La musique populaire
Une des saveurs musicales les plus tanzaniennes est sans conteste le dansi. Abréviation de « muziki wa dansi » (signifiant « musique de danse ») et aussi appelé « swahili jazz », le genre remonte aux années 1930, où il apparaît dans la région de Dar es Salaam. Né sous l’impulsion du succès du soukous (le genre national congolais) dans toute l'Afrique de l'Est, le dansi est en fait une traduction locale de ce style entre les mains de groupe pionniers tels que le Dar es Salaam Jazz Band (fondé en 1932) ou le Morogoro Jazz. Des groupes devenus très populaires dans les années 1960, rejoints alors par des nouveaux ensembles comme le NUTA Jazz Band, l'Orchestra Safari Sound, l'Orchestra Maquis Original, l'International Orchestra Safari Sound et le DDC Mlimani Park Orchestra qui ont tous participé à l’épanouissement du genre.
Pour l’anecdote, ces groupes étaient gérés comme des entreprises et les musiciens traités comme des employés. Ce qui explique pourquoi les musiciens les plus talentueux passaient d'un groupe à l'autre, appâtés par de meilleures offres. Mis en concurrence, les groupes devenaient rivaux et le mitindo (en swahili « styles ») était leur meilleure manière de se distinguer.
Les musiques actuelles
Dans les années 1990, la jeunesse locale a commencé à se tourner vers la pop et le bongo flava, la traduction tanzanienne du hip-hop. Fortement influencé par le rap américain, il intègre aussi des éléments de dancehall, reggae, afrobeat, r&b et parfois même des instruments de musique traditionnelle taarab pour offrir une saveur unique. Si au départ ce courant alternatif et musicalement riche dénonçait la corruption, la pauvreté, les injustices sociales et prônait le militantisme, le style a dérivé – suivant son grand frère américain - vers un genre plus stéréotypé, pensé pour les ventes et très autotuné, voire de piètre qualité. Depuis l’âge des pionniers, incarné par Mr. II, l’auteur de Ni Mimi, premier hit de Bongo Flava en 1995, de nombreuses stars ont dynamisé le genre comme Diamond Platnumz, aujourd’hui le roi incontesté. Aussi, au même titre que plusieurs autres pays d’Afrique de l’Est, la Tanzanie jouit d’une scène électronique très dynamique et plutôt avant-gardiste. Le genre local se nomme le singeli, électro frénétique (attention, ça décoiffe) venues des quartiers pauvres de Dar es Salaam, fièrement portée par des artistes comme Sisso, Jay Mitta ou Makaveli. Autrefois confidentiel et réservé à une audience purement locale, le genre s’est exporté dans les clubs du monde entier, notamment grâce au travail du fabuleux label ougandais, Nyege Nyege Tapes.

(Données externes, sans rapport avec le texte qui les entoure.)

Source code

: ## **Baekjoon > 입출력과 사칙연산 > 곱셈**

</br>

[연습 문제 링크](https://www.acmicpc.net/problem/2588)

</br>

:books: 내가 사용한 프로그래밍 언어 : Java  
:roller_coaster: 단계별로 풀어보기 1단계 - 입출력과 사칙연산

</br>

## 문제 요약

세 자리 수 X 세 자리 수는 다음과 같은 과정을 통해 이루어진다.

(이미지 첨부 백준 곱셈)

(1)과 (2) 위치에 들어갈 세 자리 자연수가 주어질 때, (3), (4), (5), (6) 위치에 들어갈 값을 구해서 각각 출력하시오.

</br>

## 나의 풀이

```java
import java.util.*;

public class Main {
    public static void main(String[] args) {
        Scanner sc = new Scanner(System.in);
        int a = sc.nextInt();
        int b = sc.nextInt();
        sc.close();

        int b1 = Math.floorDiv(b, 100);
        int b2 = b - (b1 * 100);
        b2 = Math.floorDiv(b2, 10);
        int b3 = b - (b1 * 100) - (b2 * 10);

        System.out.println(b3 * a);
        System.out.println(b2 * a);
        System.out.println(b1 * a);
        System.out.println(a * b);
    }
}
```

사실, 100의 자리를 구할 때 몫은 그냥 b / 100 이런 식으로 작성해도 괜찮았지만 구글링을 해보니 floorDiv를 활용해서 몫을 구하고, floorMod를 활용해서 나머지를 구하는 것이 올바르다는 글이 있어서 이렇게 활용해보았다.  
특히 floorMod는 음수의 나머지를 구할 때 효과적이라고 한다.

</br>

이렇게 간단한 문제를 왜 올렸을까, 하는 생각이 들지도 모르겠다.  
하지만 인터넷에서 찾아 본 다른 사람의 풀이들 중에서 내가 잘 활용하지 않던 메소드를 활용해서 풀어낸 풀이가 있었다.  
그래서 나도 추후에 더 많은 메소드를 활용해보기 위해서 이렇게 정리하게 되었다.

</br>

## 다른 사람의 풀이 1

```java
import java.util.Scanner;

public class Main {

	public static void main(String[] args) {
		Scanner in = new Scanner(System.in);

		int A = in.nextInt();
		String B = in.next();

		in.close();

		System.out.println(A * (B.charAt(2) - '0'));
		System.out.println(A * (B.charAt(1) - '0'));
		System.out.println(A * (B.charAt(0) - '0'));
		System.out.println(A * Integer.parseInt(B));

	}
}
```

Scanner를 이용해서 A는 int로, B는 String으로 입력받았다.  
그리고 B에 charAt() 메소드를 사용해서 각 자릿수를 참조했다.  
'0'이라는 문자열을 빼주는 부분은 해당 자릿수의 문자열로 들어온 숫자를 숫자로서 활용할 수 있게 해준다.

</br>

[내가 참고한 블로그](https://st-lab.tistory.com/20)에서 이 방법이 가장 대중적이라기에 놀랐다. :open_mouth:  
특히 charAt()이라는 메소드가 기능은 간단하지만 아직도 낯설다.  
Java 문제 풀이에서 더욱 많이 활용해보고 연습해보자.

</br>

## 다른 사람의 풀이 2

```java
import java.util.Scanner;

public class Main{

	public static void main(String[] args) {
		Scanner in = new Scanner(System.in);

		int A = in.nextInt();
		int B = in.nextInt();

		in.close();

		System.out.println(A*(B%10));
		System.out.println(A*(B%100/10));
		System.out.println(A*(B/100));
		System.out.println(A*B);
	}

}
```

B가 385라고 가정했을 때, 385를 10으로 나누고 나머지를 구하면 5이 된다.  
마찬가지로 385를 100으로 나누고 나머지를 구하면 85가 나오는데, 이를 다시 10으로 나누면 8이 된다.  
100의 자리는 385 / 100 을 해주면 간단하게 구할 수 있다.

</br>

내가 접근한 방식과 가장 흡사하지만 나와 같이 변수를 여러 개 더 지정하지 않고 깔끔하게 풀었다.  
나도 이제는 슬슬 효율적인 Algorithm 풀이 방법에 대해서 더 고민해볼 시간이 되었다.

Cette esthétique fiévreuse, on peut la retrouver sur place dans les « party party » (prononcé « paty paty ») terme désignant les soirées. Les Tanzaniens adorent la fête, danser, sortir dans des petits bars. Dans les petites villes et même dans les villages, vous trouverez toujours un phare dans la nuit, avec une bonne stéréo et un DJ, équipé de caissons puissants et tonitruants pour danser jusqu’à plus soif. Ou carrément des immenses clubs à Dar es Salaam, vibrante la nuit, incontournable et incontrôlable.